» **Collected data**
◇ ◇ ◇ ◇

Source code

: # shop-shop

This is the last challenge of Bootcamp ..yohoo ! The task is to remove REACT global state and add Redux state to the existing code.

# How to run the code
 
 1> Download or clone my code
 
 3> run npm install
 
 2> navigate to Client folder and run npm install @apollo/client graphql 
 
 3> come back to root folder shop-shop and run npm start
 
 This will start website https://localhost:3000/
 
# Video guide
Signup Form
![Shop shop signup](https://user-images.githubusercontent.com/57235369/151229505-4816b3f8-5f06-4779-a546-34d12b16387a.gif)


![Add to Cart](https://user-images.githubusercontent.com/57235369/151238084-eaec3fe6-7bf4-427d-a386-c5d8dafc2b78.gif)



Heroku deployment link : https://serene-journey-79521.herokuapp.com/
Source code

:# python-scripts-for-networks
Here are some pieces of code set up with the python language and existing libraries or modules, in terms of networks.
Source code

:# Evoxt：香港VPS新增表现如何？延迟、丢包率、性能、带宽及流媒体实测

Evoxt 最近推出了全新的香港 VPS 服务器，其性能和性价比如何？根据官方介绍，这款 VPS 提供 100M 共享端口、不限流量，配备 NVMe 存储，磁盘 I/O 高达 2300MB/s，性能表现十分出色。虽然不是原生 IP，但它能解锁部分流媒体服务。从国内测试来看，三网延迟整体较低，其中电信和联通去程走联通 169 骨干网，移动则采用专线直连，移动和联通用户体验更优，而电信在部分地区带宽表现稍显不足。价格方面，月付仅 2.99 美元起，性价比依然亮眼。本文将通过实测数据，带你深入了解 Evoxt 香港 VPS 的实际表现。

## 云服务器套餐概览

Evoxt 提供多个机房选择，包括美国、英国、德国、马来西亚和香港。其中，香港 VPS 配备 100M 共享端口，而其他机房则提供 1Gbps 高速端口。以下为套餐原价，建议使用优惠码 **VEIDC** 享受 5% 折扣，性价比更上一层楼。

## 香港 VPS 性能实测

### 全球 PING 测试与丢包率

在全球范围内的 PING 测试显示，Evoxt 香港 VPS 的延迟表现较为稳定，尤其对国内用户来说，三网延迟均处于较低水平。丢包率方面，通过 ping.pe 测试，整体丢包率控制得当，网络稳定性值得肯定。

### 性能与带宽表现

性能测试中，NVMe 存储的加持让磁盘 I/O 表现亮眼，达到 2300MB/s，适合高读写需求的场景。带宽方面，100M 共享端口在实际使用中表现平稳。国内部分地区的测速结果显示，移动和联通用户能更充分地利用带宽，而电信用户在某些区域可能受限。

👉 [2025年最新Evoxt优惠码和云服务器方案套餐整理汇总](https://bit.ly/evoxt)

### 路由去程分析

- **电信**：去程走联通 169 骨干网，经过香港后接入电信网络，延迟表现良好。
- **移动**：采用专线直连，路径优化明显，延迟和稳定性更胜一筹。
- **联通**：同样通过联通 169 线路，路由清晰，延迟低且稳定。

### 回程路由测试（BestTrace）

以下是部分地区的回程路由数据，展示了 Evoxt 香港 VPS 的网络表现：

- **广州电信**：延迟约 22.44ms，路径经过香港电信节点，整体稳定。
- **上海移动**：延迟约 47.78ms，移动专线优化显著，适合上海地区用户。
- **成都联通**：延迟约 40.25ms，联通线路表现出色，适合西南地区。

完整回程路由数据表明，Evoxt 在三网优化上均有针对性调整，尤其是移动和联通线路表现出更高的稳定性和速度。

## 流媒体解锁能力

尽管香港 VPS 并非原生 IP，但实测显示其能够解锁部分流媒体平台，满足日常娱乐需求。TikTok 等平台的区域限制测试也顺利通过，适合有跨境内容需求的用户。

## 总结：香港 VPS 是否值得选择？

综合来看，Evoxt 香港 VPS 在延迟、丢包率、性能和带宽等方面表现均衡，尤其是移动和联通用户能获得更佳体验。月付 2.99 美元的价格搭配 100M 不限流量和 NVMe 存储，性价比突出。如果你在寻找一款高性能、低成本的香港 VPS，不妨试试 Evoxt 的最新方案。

◇ ◇ ◇ ◇

» **THE TASK**
Both end lines included, restate word for word the lines above from the line with "完整回程路由数据表明，Evo" to the line with "## 总结：香港 VPS 是否值得选择？", and nothing else.

» **WRITTEN SOLUTION**
完整回程路由数据表明，Evoxt 在三网优化上均有针对性调整，尤其是移动和联通线路表现出更高的稳定性和速度。

## 流媒体解锁能力

尽管香港 VPS 并非原生 IP，但实测显示其能够解锁部分流媒体平台，满足日常娱乐需求。TikTok 等平台的区域限制测试也顺利通过，适合有跨境内容需求的用户。

## 总结：香港 VPS 是否值得选择？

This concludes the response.